Car allowance in the UK is paid out with regular income, and as such, it is taxed. Company car allowance tax is applied at the same rate as your income tax, but the allowance doesn't form a part of your salary for bonuses, pension and redundancy purposes. Although a car allowance is generally a great benefit, consider how much total income you will receive with the added allowance, as it can push you into a higher tax bracket. The allowance you receive after taxes may be significantly less than the value of a company car.

Do you pay NI on car allowance?

In short, yes - you pay National Insurance in addition to income tax on your car allowance.

What is a reasonable car allowance in the UK?

A reasonable company car allowance should cover the cost of leasing a car or the expenses associated with maintaining and operating one, including fuel, repairs and insurance. The type of car you may be expected to lease according to your job, and hence the car allowance you can receive, will vary according to job position. You can expect anything from £300 per month for field sales and lower managers all the way up to £1,000 per month for director positions.

Car allowance and Mileage Allowance Payments

If your employer provides a car allowance, you can still receive Mileage Allowance Payments (MAPs). Although you are responsible for any car expenses, as mentioned above, your business mileage can be reimbursed through MAPs and paid out by your employer monthly.

The MAP is based on the business miles you drive and is usually in line with HMRC's advisory rate (45p for the first 10,000 mi, 25p after that). You can use our HMRC mileage rates calculator to work out how much you will receive in mileage allowance payments based on your driving.

If you are paid a car allowance, your employer may provide a lower mileage rate or none at all. If so, you can claim Mileage Allowance Relief (MAR) from HMRC at tax time. See our dedicated guide on how to claim Mileage Allowance Relief.

Car allowance vs the car salary sacrifice scheme

Receiving a company car allowance allows you to choose the car you want to purchase, lease, or simply maintain your current car. If you buy or lease a car, you can keep it even if you leave the company. However, you will pay income tax and National Insurance on the car allowance and will have to maintain the car yourself. Generally, a car allowance will be advantageous if you already own a car or have low transportation costs.

Salary sacrifice schemes for cars let you choose a car from a leasing company your employer has a contract with, potentially restricting your options. However, the salary sacrifice will lower your payable tax since you sacrifice a part of your salary prior to taxation. The maintenance of the car will usually be handled by the leasing company. There is a Benefit-in-Kind tax payable, too. A drawback you should keep in mind is that you must return the car if you leave the company. Find an explanation of car salary sacrifice schemes in the UK.

Car allowance vs company cars

Car allowance gives you the freedom to choose the car you want to purchase or keep your current car. You are responsible for maintenance and any other expenses associated with owning or leasing the car. The car allowance is added to your salary and is taxed as such, so before you splurge on a car, you should check what is left of your car allowance after taxes.
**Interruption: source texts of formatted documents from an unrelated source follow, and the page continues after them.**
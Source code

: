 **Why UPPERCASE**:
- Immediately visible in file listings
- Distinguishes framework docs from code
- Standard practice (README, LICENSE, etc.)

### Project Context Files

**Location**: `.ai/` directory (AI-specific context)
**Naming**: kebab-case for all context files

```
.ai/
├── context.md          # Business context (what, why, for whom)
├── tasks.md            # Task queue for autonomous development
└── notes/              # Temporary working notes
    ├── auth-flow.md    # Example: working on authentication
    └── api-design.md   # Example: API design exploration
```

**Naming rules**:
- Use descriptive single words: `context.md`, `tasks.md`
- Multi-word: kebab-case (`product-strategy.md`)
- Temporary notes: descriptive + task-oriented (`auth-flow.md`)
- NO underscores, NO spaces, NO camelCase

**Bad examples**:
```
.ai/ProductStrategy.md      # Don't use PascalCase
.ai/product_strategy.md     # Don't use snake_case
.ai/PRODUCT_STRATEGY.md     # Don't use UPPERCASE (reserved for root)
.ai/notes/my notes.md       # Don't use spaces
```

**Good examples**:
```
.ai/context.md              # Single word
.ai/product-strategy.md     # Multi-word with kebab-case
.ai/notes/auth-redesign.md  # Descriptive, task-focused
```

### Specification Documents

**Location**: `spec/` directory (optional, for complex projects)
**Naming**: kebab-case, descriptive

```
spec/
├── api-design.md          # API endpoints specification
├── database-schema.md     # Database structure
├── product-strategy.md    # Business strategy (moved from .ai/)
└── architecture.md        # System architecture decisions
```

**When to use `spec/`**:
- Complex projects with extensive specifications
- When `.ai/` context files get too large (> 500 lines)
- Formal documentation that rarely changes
Company cars, on the other hand, are provided by your employer. You don't have a say in the car you get, and you have to pay Benefit-in-kind (BiK) tax based on your personal use of the car. However, the employer shoulders all responsibility for expenses and maintenance of it, making life easier for you. Employers may provide you with a company car allowance over a company car to simplify the company's operations.
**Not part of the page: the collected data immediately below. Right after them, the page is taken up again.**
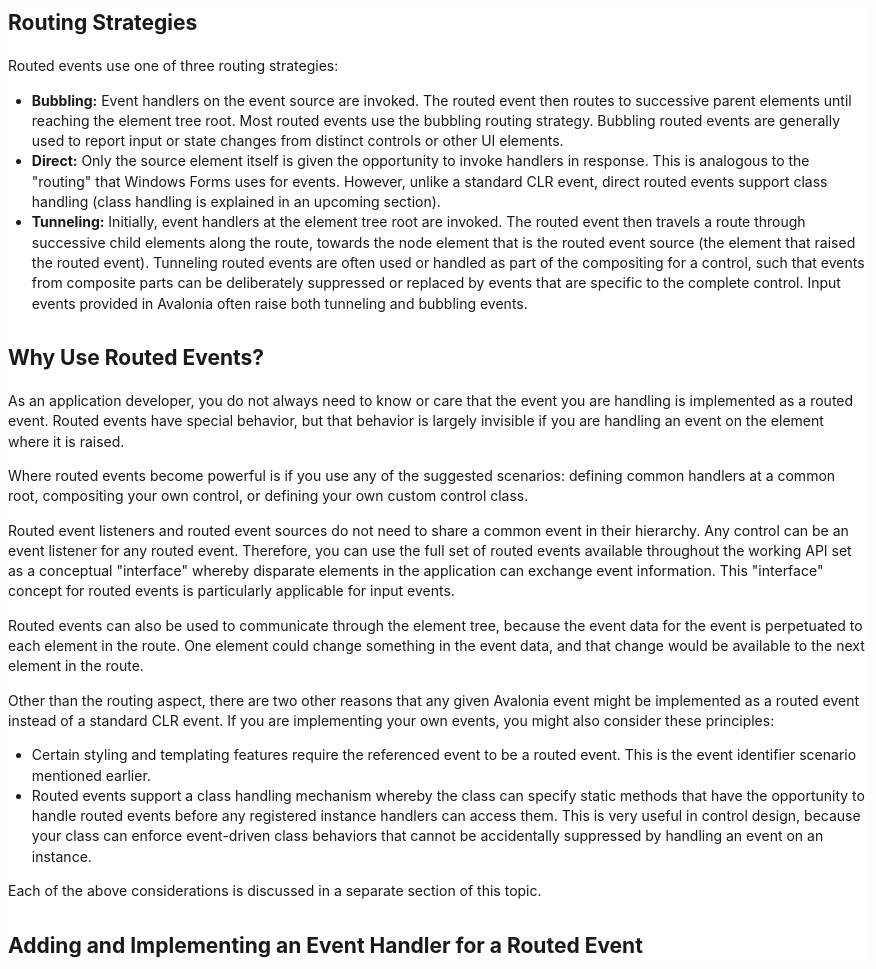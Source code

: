 ## Routing Strategies <a id="routing-strategies"></a>

Routed events use one of three routing strategies:

* **Bubbling:** Event handlers on the event source are invoked. The routed event then routes to successive parent elements until reaching the element tree root. Most routed events use the bubbling routing strategy. Bubbling routed events are generally used to report input or state changes from distinct controls or other UI elements.
* **Direct:** Only the source element itself is given the opportunity to invoke handlers in response. This is analogous to the "routing" that Windows Forms uses for events. However, unlike a standard CLR event, direct routed events support class handling \(class handling is explained in an upcoming section\).
* **Tunneling:** Initially, event handlers at the element tree root are invoked. The routed event then travels a route through successive child elements along the route, towards the node element that is the routed event source \(the element that raised the routed event\). Tunneling routed events are often used or handled as part of the compositing for a control, such that events from composite parts can be deliberately suppressed or replaced by events that are specific to the complete control. Input events provided in Avalonia often raise both tunneling and bubbling events.

## Why Use Routed Events? <a id="why-use-routed-events"></a>

As an application developer, you do not always need to know or care that the event you are handling is implemented as a routed event. Routed events have special behavior, but that behavior is largely invisible if you are handling an event on the element where it is raised.

Where routed events become powerful is if you use any of the suggested scenarios: defining common handlers at a common root, compositing your own control, or defining your own custom control class.

Routed event listeners and routed event sources do not need to share a common event in their hierarchy. Any control can be an event listener for any routed event. Therefore, you can use the full set of routed events available throughout the working API set as a conceptual "interface" whereby disparate elements in the application can exchange event information. This "interface" concept for routed events is particularly applicable for input events.

Routed events can also be used to communicate through the element tree, because the event data for the event is perpetuated to each element in the route. One element could change something in the event data, and that change would be available to the next element in the route.

Other than the routing aspect, there are two other reasons that any given Avalonia event might be implemented as a routed event instead of a standard CLR event. If you are implementing your own events, you might also consider these principles:

* Certain styling and templating features require the referenced event to be a routed event. This is the event identifier scenario mentioned earlier.
* Routed events support a class handling mechanism whereby the class can specify static methods that have the opportunity to handle routed events before any registered instance handlers can access them. This is very useful in control design, because your class can enforce event-driven class behaviors that cannot be accidentally suppressed by handling an event on an instance.

Each of the above considerations is discussed in a separate section of this topic.

## Adding and Implementing an Event Handler for a Routed Event <a id="adding-and-implementing-an-event-handler-for-a-routed-event"></a>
  Car allowance Salary sacrifice Company car
Car choice Yes Limited choice No choice
Car maintenance On you Often covered By the company
Income tax Income tax & NI None None
Benefit-in-Kind None Yes Yes

Keep the car after employment

Yes No No

Comparison table of car allowance, car salary sacrifice, and company cars.

FAQ

Even if you receive a car allowance, you can still claim 45p per business mile on your tax return if your employer doesn’t reimburse you for your business driving.
Car allowance is paid out with your salary and is considered income and will also be taxed as such.
Car allowance is normally added to your paycheck, so you will receive it monthly with your salary.
A mileage allowance is meant to cover your car expenses for business miles you've driven with your private car. It's a reimbursement and it is non-taxable. On the other hand, a company car allowance is paid out for the purchase, lease or maintenance of a car. Car allowance is a benefit, and as such, you are free to spend it as you see fit - you can use it for a car or any other expenses. It's added to your salary, and it's taxed as income.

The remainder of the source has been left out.